_Work required_
Say how many lines of the material include "Messenger". Give the number without any other text.

_Data provided_
============

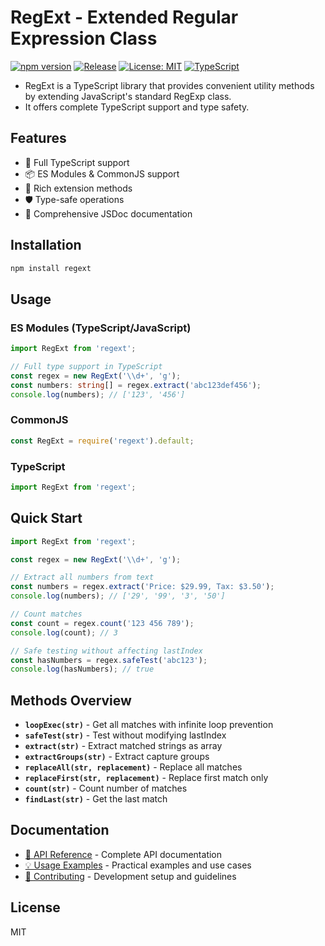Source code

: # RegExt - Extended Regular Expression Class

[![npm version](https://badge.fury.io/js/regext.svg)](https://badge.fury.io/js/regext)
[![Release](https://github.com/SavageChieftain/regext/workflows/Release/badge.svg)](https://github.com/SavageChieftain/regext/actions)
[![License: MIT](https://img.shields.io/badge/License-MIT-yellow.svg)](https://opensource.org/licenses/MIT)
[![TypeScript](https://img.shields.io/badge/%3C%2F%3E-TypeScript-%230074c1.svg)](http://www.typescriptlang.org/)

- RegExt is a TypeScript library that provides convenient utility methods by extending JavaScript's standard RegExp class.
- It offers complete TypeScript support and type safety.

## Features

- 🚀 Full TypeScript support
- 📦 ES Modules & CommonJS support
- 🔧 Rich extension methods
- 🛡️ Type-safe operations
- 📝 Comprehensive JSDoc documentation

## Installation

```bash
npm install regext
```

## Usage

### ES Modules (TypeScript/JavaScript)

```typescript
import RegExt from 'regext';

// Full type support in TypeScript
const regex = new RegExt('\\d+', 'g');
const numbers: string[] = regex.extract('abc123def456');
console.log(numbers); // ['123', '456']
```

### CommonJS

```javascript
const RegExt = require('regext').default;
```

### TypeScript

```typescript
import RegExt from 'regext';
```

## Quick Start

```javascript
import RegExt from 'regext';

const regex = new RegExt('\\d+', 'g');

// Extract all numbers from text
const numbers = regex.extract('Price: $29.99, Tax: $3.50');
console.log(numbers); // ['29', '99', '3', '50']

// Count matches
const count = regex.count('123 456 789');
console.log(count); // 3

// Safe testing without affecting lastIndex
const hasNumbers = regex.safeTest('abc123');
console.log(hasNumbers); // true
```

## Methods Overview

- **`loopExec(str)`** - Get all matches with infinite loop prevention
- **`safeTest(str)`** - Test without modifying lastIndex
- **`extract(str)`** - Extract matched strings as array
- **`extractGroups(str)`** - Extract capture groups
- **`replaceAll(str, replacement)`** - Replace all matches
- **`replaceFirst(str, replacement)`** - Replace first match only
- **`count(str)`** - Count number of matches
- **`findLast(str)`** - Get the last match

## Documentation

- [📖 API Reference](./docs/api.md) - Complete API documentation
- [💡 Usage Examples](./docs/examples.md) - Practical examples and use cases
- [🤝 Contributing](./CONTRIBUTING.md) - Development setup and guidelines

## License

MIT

============

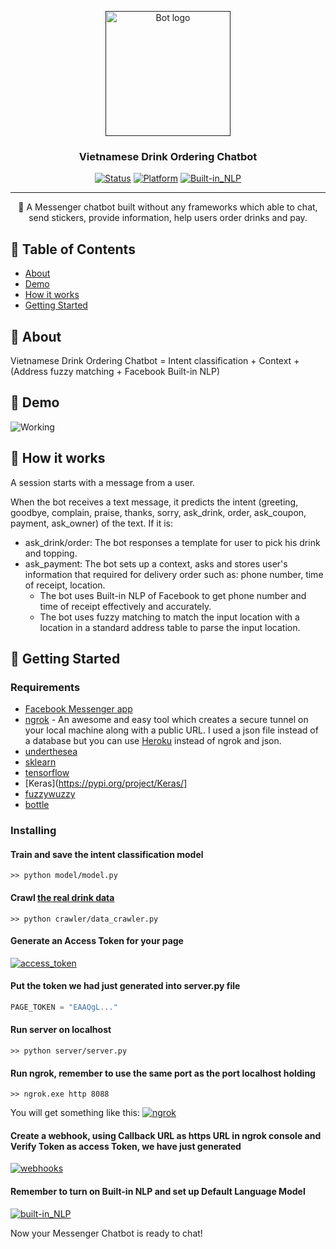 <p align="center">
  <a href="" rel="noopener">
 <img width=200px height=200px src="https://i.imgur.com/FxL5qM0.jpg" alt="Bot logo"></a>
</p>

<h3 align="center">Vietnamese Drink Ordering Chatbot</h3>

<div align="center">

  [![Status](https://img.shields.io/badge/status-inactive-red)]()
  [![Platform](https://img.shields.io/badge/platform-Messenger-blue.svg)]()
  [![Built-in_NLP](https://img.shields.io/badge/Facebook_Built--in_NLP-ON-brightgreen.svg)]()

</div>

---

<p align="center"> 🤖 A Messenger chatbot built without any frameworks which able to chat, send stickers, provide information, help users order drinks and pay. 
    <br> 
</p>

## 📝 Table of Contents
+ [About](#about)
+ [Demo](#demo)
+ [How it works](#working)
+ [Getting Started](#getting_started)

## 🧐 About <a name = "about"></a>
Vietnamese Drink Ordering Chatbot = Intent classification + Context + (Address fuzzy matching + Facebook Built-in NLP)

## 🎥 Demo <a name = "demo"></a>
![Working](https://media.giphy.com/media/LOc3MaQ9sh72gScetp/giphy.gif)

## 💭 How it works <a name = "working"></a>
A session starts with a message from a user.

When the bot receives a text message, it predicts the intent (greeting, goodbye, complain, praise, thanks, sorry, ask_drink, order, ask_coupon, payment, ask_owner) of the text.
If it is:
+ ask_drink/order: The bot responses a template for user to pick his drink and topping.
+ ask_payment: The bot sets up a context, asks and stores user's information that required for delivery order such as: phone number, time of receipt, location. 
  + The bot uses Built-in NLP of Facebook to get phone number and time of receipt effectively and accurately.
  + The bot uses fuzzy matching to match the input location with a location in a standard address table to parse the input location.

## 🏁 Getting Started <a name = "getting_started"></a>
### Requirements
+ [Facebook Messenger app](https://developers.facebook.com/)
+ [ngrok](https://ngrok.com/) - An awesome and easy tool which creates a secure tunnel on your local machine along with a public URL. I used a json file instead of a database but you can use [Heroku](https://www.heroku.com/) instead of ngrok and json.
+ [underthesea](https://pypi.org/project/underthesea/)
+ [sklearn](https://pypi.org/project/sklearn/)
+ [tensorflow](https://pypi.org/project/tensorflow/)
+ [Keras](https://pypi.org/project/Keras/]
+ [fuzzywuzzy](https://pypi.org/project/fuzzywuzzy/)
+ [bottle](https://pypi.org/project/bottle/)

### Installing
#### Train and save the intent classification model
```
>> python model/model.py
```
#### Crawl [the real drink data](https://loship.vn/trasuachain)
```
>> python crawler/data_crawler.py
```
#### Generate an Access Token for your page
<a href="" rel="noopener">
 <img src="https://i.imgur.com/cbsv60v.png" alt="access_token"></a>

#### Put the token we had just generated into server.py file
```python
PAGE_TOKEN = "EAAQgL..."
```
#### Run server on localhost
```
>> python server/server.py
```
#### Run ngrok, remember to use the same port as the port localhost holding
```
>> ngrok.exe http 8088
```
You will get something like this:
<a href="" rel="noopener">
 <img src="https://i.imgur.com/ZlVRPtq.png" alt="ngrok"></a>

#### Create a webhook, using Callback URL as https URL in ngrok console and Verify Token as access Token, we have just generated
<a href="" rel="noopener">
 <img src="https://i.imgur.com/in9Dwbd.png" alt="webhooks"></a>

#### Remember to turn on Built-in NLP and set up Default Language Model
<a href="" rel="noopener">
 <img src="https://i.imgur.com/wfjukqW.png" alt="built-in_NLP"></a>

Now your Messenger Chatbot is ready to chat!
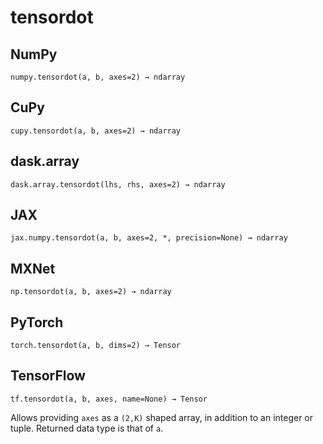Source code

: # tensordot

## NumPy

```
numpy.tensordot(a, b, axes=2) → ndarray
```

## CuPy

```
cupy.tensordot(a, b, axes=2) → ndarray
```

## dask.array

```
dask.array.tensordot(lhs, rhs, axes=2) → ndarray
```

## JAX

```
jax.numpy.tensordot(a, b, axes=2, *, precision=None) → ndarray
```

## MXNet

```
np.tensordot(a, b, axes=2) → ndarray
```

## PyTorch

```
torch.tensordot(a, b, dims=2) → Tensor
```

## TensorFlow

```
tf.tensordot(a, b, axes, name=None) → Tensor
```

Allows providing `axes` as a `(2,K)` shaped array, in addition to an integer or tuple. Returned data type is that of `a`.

============

_Output_
4